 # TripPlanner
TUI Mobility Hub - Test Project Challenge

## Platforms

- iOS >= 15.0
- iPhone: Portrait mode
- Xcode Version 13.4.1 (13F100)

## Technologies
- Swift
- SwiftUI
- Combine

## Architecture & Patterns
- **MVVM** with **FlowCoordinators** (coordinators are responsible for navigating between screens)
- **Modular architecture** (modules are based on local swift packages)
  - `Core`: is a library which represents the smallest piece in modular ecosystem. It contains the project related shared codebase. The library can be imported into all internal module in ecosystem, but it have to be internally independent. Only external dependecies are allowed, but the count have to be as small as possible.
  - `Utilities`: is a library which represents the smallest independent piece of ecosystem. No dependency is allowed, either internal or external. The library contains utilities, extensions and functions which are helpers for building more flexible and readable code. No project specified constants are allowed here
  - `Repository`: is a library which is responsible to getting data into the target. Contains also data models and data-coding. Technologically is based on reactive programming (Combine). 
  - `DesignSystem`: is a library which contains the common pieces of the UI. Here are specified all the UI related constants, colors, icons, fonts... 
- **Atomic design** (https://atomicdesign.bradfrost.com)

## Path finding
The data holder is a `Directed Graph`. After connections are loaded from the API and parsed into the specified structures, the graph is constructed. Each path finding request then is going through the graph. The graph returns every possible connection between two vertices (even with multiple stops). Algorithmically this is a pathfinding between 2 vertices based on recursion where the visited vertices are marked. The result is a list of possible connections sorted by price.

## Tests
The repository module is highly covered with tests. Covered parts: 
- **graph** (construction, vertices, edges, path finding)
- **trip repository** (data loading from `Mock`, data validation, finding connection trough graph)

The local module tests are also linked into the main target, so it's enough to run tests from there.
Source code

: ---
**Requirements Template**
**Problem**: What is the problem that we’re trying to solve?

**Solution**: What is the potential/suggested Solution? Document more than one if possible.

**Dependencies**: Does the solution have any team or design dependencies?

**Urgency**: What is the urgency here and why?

◆ ◆ ◆ ◆ ◆ ◆ ◆

→ ASSIGNMENT:
From the first line of the entries above to the line with "- **Modular architecture**", please return every line exactly, keeping both ends.

→ ANSWER SPACE:
 # TripPlanner
TUI Mobility Hub - Test Project Challenge

## Platforms

- iOS >= 15.0
- iPhone: Portrait mode
- Xcode Version 13.4.1 (13F100)

## Technologies
- Swift
- SwiftUI
- Combine

## Architecture & Patterns
- **MVVM** with **FlowCoordinators** (coordinators are responsible for navigating between screens)
- **Modular architecture** (modules are based on local swift packages)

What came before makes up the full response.